Tek-Tips is the largest IT community on the Internet today!

Members share and learn making Tek-Tips Forums the best source of peer-reviewed technical information on the Internet!

  • Congratulations Mike Lewis on being selected by the Tek-Tips community for having the most helpful posts in the forums last week. Way to Go!

efficient summation 1

Status
Not open for further replies.

Pfor

Technical User
Aug 11, 2010
22
IT
Hallo!
I am programming using fortran 90 (gfortran as a compiler).
I have to sum a lot of functions like this:

do ix=1,100
do iy =1,100

do n=1,10000
do k=1,10000

d(ix,iy) = d(ix,iy) + coeff(n,k) * f(n,ix) *g(k,iy)

enddo
enddo

enddo
enddo

I was trying to render this procedure more efficient from the
time point of view.

I was thinkning to build a new kind of array like:

fg(n,k,ix,iy) = f(n,ix) *g(k,iy)

so to avoid the loops on the ix and iy coordinates, however
the "fg" array would become too big (and I am not even sure this
would speed up the calculation).

Do you have any suggestions?
thank you a lot,
cheers
Paolo
 
Well the way you ask it, fg(n,k,ix,iy) has to be filled in as well. So, I think you lose the same total time only changing the moment of computing.

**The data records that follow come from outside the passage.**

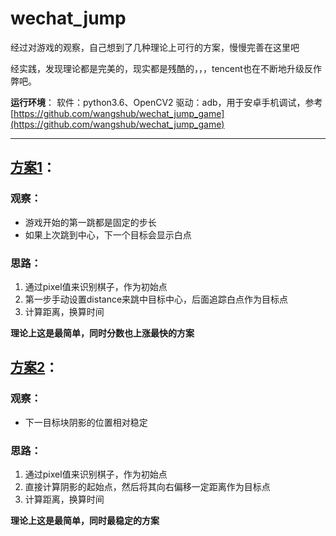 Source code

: # wechat_jump


经过对游戏的观察，自己想到了几种理论上可行的方案，慢慢完善在这里吧

经实践，发现理论都是完美的，现实都是残酷的，，，tencent也在不断地升级反作弊吧。

**运行环境**：
软件：python3.6、OpenCV2
驱动：adb，用于安卓手机调试，参考[https://github.com/wangshub/wechat_jump_game](https://github.com/wangshub/wechat_jump_game)

---
## [方案1](https://github.com/seanyuner/wechat_jump/blob/master/1_track_whitedot_simplest.py)：

### 观察：
- 游戏开始的第一跳都是固定的步长
- 如果上次跳到中心，下一个目标会显示白点

### 思路：
1. 通过pixel值来识别棋子，作为初始点
2. 第一步手动设置distance来跳中目标中心，后面追踪白点作为目标点
3. 计算距离，换算时间

**理论上这是最简单，同时分数也上涨最快的方案**


## [方案2](https://github.com/seanyuner/wechat_jump/blob/master/2_track_shadow.py)：

### 观察：
- 下一目标块阴影的位置相对稳定

### 思路：
1. 通过pixel值来识别棋子，作为初始点
2. 直接计算阴影的起始点，然后将其向右偏移一定距离作为目标点
3. 计算距离，换算时间

**理论上这是最简单，同时最稳定的方案**
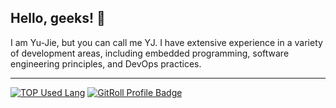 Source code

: ## Hello, geeks! 👋

I am Yu-Jie, but you can call me YJ. I have extensive experience in a variety of development areas, including embedded programming, software engineering principles, and DevOps practices.

<!-- 🌱 Currently active in organization [Cerana Studio](https://github.com/CeranaTeam). 

#### 🔭 What do I do and What have I done?
* I used to work on combining opencv and arduino to make an hardware-based game-assistant in [Lary Technology](https://github.com/Lary-Tech). 
* I am currently in [Cerana Studio](https://github.com/CeranaTeam), which is a team that tries to take on cases, work on projects, participate in competitions and hold study group together.
-->
<!-- ![](https://skillicons.dev/icons?perline=15&i=vue,nuxt,tailwind,expressjs,mongodb,firebase,vercel,gcp,docker,arduino) -->
---
<!-- [![YJack's GitHub stats](https://github-readme-stats.vercel.app/api?username=YJack0000)](https://github.com/anuraghazra/github-readme-stats)
<br></br>
-->

[![TOP Used Lang](https://github-readme-stats.vercel.app/api/top-langs/?username=YJack0000&layout=compact)](https://github.com/anuraghazra/github-readme-stats)
<a href="https://gitroll.io/profile/uUlXWhfcWfAVW0XbKgxkUItTxde42" target="_blank"><img src="https://gitroll.io/api/badges/profiles/v1/uUlXWhfcWfAVW0XbKgxkUItTxde42" alt="GitRoll Profile Badge"/></a>
<!-- [![trophy](https://github-profile-trophy.vercel.app/?username=YJack0000&theme=onedark)](https://github.com/ryo-ma/github-profile-trophy) -->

It's an interesting question if you read input from a file. In that case you can store it in fg(n,k,ix,iy) while reading. I always wondered whether
Code:
sum=a(:)+b(:)
is faster than the F77 way
Code:
sum=0.
DO i=1,n,1
   sum=a(i)+b(i)
END DO
I don't know if your question comes down to that, bit I imagine it to be compiler dependent
 
If you want a fast improvement, simply transpose the array coeff. You will take advantage of a better data localization (cache memory usage).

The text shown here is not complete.